:: ACTION ITEM ::
Give the data again exactly, stopping after the "scratch, I leveraged" line.

:: THE RECORDS ::
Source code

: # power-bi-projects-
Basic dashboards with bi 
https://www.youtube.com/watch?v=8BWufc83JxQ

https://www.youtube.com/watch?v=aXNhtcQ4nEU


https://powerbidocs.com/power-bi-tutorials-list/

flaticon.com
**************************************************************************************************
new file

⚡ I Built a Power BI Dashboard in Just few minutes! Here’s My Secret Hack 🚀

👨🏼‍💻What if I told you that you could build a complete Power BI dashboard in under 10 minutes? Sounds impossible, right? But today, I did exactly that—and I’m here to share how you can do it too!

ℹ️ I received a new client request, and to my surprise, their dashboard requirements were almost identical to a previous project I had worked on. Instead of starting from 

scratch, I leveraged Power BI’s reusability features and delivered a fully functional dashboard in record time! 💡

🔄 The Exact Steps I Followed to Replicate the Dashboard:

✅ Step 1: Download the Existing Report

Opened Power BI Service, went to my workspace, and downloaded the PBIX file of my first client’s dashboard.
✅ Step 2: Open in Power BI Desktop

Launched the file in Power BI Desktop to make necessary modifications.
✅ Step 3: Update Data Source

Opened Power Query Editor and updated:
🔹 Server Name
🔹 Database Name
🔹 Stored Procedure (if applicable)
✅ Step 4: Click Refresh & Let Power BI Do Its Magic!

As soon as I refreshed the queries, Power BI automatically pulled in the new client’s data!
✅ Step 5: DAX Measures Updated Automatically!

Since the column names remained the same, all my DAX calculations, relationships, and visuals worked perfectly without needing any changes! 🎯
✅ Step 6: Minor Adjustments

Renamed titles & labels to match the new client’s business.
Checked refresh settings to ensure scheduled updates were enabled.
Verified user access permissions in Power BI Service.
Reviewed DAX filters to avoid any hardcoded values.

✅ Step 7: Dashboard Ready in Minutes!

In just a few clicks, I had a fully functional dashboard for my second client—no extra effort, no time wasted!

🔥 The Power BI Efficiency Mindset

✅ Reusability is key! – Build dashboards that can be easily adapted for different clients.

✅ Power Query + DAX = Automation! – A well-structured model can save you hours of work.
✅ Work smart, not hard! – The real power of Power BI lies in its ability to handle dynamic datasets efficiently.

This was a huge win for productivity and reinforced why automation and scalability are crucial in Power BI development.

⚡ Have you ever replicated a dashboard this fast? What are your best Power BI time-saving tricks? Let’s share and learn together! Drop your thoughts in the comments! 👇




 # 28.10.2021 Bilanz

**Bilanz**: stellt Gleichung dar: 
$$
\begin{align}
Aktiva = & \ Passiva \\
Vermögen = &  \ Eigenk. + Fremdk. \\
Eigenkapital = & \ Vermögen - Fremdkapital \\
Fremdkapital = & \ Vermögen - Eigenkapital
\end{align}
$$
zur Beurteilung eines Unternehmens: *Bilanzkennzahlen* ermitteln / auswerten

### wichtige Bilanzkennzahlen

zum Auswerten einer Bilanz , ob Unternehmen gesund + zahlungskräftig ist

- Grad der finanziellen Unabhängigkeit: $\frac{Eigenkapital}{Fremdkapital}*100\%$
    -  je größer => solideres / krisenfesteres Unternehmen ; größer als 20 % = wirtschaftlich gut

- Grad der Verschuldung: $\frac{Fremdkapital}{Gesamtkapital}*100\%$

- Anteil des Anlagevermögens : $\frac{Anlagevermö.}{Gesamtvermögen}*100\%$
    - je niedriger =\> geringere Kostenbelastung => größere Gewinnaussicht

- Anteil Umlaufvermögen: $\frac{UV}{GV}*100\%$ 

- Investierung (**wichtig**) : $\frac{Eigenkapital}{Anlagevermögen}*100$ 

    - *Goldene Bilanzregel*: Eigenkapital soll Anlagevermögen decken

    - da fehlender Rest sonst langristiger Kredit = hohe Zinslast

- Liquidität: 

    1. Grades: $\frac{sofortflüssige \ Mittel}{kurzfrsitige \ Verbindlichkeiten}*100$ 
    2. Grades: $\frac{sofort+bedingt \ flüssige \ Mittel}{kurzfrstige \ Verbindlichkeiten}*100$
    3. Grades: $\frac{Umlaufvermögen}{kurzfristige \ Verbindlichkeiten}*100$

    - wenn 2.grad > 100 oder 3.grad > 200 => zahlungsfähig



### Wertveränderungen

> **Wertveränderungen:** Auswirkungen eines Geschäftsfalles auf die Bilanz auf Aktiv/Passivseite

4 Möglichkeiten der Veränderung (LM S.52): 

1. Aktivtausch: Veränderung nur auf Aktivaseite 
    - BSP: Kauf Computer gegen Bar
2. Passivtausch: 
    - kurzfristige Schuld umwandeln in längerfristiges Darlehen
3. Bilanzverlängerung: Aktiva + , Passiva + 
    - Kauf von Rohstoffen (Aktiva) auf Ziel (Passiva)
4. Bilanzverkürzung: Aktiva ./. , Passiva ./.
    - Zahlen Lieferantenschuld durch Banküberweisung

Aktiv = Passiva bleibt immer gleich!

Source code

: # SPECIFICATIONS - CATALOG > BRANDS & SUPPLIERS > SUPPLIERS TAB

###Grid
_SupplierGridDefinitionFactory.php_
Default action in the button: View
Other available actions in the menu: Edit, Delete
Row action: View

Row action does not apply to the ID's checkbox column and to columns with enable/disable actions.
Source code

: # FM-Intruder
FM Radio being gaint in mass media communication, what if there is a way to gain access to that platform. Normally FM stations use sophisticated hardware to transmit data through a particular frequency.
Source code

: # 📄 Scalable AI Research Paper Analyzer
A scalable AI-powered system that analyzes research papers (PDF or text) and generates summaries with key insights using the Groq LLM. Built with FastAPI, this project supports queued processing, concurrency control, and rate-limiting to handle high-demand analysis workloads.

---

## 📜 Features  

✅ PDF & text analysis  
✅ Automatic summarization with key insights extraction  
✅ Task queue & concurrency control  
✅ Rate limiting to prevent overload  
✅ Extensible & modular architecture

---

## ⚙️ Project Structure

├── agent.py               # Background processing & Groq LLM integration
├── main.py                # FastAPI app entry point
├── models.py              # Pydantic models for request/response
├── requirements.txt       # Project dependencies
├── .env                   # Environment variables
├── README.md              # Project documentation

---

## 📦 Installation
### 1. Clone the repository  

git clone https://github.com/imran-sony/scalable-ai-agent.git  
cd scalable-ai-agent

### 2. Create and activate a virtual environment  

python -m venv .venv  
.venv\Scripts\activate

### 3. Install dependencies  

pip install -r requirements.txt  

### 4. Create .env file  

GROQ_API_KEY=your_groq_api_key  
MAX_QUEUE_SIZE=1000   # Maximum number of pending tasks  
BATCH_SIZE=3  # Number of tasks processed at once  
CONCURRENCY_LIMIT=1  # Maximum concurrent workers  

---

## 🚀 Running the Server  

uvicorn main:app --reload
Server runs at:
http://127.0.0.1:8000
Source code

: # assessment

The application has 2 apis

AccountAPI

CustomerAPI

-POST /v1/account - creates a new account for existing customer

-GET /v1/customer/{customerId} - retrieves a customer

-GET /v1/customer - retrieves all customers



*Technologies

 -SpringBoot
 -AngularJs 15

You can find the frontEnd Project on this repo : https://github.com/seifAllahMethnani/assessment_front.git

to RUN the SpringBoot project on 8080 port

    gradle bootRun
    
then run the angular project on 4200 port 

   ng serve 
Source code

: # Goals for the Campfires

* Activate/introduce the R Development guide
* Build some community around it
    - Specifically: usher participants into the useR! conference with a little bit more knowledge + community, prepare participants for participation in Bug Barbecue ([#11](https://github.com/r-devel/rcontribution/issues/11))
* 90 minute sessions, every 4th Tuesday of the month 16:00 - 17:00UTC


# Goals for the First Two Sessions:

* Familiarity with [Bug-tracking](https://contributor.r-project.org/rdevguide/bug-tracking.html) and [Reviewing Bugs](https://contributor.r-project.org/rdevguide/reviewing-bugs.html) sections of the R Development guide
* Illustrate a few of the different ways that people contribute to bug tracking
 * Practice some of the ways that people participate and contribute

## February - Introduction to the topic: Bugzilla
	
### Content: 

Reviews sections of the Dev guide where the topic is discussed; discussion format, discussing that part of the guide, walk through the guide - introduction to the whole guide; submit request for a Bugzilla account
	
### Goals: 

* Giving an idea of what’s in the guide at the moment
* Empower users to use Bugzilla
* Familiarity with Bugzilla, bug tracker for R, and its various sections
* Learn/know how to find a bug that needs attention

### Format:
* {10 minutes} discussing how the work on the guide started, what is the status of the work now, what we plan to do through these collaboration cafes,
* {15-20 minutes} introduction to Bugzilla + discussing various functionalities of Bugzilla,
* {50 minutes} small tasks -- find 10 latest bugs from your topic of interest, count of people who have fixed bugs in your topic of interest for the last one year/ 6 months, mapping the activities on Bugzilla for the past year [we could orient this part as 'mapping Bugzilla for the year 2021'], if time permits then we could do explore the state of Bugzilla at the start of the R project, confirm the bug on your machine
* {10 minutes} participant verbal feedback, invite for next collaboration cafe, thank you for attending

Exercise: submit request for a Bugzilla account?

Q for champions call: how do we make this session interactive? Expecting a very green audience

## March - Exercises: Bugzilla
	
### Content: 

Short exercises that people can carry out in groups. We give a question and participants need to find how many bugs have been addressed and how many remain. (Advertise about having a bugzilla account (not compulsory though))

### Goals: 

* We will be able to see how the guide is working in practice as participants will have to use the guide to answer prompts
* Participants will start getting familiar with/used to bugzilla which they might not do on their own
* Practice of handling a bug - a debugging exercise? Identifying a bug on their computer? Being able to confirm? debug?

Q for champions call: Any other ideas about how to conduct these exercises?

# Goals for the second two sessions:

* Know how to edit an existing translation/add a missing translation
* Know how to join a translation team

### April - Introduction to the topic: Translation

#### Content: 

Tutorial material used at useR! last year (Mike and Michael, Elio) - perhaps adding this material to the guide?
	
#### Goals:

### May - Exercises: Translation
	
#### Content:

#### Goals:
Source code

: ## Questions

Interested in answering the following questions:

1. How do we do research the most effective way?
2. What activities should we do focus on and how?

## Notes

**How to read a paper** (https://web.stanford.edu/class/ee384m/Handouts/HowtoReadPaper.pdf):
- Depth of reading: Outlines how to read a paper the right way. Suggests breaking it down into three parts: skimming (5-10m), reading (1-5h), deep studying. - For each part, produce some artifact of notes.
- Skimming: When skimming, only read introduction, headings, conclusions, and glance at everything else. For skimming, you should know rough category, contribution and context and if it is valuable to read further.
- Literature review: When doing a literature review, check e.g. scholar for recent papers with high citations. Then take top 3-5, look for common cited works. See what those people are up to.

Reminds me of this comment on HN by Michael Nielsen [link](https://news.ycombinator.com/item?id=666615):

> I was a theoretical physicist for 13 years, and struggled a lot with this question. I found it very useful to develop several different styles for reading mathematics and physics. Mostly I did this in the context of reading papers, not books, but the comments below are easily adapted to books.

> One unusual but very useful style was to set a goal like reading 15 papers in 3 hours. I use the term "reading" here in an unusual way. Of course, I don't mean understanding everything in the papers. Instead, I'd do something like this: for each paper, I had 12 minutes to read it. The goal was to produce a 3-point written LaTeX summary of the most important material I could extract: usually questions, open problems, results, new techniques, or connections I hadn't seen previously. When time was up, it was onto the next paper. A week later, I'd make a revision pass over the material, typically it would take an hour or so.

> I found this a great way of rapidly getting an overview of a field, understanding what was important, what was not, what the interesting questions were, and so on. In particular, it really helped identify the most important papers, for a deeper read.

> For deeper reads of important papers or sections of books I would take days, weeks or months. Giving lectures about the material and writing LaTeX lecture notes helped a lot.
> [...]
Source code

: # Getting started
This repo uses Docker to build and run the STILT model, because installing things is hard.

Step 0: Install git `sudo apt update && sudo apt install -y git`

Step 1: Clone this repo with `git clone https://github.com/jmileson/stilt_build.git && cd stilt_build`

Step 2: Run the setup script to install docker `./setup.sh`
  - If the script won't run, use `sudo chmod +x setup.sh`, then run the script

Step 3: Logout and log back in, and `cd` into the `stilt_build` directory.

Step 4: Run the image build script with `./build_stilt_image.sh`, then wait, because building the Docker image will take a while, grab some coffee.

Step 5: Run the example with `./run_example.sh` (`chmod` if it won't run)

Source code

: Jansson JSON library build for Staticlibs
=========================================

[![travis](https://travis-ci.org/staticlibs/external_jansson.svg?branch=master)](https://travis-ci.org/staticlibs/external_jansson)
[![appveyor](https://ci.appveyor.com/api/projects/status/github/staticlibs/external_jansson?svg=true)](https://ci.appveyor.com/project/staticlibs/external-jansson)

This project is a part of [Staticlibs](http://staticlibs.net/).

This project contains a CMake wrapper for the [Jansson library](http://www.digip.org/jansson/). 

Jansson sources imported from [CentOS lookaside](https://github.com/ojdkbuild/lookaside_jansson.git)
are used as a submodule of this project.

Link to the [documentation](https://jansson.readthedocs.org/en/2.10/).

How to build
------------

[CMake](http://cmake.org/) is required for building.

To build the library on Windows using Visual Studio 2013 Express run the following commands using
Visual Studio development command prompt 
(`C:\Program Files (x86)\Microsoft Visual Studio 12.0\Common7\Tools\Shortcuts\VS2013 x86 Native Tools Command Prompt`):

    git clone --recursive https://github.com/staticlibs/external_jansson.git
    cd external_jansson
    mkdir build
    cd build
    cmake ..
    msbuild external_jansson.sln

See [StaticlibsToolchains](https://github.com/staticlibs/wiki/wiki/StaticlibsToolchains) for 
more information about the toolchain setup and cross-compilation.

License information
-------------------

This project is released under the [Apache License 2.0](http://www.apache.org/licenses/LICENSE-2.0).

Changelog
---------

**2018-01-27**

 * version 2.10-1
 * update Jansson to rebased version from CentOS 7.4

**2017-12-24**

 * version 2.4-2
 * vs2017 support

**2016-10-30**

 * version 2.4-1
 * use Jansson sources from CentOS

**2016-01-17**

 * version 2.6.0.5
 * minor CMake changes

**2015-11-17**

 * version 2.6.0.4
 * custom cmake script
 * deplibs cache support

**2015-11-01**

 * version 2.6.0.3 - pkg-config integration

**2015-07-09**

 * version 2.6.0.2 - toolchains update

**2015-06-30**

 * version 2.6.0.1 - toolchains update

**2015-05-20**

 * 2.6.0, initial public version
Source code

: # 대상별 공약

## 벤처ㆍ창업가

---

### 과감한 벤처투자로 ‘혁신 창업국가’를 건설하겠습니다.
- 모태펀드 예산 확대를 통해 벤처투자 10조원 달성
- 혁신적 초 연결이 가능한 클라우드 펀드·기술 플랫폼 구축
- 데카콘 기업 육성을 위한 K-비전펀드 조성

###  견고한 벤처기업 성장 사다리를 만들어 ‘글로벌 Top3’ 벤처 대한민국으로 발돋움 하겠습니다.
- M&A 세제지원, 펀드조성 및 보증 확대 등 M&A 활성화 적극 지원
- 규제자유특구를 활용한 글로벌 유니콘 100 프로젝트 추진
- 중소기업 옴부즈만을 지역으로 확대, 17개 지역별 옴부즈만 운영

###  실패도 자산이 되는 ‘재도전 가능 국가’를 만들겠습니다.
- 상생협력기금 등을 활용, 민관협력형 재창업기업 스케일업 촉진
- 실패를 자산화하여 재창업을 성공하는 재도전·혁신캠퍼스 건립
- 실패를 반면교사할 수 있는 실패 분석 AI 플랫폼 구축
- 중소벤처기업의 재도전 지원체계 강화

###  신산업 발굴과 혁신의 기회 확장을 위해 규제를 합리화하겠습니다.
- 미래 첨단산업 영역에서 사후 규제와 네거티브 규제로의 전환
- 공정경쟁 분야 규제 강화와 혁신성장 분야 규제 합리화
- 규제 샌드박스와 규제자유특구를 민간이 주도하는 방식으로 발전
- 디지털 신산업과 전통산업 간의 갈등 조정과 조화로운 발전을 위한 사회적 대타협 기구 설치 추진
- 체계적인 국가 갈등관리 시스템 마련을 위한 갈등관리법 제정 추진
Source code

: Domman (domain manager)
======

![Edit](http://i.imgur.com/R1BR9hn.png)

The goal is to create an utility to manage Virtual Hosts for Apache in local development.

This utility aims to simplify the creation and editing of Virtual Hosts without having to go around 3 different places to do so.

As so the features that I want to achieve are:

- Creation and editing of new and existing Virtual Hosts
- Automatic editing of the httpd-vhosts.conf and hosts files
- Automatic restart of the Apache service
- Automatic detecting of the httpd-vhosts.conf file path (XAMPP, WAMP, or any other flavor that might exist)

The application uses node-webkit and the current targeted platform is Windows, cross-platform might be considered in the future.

:: REPLY ::
Source code

: # power-bi-projects-
Basic dashboards with bi 
https://www.youtube.com/watch?v=8BWufc83JxQ

https://www.youtube.com/watch?v=aXNhtcQ4nEU


https://powerbidocs.com/power-bi-tutorials-list/

flaticon.com
**************************************************************************************************
new file

⚡ I Built a Power BI Dashboard in Just few minutes! Here’s My Secret Hack 🚀

👨🏼‍💻What if I told you that you could build a complete Power BI dashboard in under 10 minutes? Sounds impossible, right? But today, I did exactly that—and I’m here to share how you can do it too!

ℹ️ I received a new client request, and to my surprise, their dashboard requirements were almost identical to a previous project I had worked on. Instead of starting from 

scratch, I leveraged Power BI’s reusability features and delivered a fully functional dashboard in record time! 💡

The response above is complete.